● **Records from a dataset**
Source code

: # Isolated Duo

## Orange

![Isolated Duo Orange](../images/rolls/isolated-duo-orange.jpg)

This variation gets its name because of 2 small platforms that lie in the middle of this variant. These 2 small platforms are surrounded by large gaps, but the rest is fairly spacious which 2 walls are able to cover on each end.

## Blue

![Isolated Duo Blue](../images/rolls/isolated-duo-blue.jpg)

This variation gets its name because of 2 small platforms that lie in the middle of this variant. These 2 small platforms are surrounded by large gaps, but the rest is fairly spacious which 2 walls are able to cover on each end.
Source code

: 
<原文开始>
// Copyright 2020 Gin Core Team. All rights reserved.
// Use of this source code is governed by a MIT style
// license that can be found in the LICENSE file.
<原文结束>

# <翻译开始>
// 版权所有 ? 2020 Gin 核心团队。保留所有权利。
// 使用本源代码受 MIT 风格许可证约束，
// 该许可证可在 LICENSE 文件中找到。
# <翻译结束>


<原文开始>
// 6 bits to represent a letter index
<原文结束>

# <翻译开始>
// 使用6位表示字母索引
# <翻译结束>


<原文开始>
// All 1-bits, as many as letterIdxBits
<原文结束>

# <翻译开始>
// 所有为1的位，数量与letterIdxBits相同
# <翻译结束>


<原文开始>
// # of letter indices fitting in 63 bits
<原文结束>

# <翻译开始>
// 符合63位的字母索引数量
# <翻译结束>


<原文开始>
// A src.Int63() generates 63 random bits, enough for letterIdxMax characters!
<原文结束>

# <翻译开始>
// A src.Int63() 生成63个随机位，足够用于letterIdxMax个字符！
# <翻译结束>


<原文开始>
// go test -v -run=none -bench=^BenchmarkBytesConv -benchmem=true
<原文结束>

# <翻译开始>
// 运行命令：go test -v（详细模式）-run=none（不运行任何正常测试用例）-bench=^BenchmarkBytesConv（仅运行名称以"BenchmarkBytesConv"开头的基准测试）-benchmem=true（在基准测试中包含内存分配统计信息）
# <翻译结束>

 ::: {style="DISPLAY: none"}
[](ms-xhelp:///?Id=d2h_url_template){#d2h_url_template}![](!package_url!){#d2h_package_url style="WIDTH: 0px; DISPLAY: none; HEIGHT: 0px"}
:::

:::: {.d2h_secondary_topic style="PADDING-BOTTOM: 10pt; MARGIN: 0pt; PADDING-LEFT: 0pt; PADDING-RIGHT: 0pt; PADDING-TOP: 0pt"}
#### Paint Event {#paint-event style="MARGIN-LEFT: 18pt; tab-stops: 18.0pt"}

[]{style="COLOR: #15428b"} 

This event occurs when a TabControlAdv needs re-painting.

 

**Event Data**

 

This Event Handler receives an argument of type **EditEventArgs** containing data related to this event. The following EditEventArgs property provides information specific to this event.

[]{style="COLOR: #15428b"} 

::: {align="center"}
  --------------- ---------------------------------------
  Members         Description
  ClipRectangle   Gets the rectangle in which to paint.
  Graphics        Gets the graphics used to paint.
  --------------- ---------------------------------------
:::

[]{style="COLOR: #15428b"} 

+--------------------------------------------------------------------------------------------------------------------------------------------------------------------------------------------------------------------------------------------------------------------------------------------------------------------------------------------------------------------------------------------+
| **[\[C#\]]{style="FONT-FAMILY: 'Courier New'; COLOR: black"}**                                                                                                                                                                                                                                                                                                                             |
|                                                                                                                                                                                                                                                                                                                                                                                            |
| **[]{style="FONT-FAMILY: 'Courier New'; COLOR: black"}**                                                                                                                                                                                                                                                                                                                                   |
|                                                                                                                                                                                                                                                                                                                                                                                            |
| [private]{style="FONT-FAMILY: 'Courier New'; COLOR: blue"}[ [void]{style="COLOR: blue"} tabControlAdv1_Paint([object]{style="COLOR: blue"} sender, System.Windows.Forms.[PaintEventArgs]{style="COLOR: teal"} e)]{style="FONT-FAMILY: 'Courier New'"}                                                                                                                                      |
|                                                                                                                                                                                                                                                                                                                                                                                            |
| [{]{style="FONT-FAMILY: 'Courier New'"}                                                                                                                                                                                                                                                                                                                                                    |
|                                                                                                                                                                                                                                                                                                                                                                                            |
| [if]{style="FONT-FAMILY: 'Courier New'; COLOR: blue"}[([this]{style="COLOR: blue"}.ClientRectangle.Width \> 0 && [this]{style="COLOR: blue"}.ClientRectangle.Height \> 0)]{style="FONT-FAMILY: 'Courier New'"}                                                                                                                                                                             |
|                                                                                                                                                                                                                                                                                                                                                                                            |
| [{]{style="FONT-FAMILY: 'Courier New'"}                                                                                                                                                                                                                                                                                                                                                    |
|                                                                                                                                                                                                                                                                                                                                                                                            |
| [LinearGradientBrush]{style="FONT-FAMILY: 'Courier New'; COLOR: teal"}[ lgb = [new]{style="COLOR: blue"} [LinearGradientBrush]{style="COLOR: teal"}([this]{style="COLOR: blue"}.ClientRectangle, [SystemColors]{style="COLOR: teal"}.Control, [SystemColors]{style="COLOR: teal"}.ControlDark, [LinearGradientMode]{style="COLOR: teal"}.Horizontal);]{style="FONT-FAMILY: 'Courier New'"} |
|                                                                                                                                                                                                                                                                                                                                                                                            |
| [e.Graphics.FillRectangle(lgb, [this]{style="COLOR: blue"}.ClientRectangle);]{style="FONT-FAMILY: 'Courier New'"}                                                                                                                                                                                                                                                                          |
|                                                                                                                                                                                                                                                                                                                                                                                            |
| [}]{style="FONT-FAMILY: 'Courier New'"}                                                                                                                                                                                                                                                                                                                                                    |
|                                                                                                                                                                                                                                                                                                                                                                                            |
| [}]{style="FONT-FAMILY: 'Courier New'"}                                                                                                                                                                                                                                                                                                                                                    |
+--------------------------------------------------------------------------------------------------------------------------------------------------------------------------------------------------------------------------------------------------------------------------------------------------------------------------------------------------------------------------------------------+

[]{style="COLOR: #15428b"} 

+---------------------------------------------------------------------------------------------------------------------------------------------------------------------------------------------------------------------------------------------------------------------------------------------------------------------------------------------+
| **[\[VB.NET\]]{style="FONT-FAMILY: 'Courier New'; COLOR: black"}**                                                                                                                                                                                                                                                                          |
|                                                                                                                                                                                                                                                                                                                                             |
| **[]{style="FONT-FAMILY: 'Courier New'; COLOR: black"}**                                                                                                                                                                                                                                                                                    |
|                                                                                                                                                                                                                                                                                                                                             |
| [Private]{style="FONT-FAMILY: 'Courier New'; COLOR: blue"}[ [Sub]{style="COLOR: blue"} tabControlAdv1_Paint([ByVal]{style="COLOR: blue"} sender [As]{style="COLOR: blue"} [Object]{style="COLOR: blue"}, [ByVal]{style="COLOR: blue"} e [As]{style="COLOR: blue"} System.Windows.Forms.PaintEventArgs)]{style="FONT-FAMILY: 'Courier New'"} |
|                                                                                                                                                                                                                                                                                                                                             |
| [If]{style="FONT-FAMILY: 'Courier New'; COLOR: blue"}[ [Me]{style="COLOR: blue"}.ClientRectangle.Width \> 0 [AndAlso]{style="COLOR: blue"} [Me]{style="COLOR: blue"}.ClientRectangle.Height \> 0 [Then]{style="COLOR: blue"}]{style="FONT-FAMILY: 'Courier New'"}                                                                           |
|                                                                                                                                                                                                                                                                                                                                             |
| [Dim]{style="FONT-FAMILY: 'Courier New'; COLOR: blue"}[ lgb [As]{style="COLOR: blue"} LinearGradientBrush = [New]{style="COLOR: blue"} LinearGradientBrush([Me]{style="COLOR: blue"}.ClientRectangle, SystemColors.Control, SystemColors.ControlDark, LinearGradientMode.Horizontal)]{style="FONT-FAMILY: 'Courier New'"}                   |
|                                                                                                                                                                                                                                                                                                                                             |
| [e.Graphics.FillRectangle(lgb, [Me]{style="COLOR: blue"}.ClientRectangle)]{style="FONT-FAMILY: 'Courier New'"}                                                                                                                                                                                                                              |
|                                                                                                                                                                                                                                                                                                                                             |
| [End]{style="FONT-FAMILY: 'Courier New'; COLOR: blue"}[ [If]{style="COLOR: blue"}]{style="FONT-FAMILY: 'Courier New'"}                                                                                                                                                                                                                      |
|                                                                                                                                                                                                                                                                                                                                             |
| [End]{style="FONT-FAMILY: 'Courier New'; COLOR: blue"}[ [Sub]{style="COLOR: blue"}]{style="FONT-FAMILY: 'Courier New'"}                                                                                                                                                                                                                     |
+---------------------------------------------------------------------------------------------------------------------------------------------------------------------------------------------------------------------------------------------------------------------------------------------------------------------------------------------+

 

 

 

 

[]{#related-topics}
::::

● **Task to complete**
Show every line of the data that includes the string "images".

● **Answer area**
![Isolated Duo Orange](../images/rolls/isolated-duo-orange.jpg)
![Isolated Duo Blue](../images/rolls/isolated-duo-blue.jpg)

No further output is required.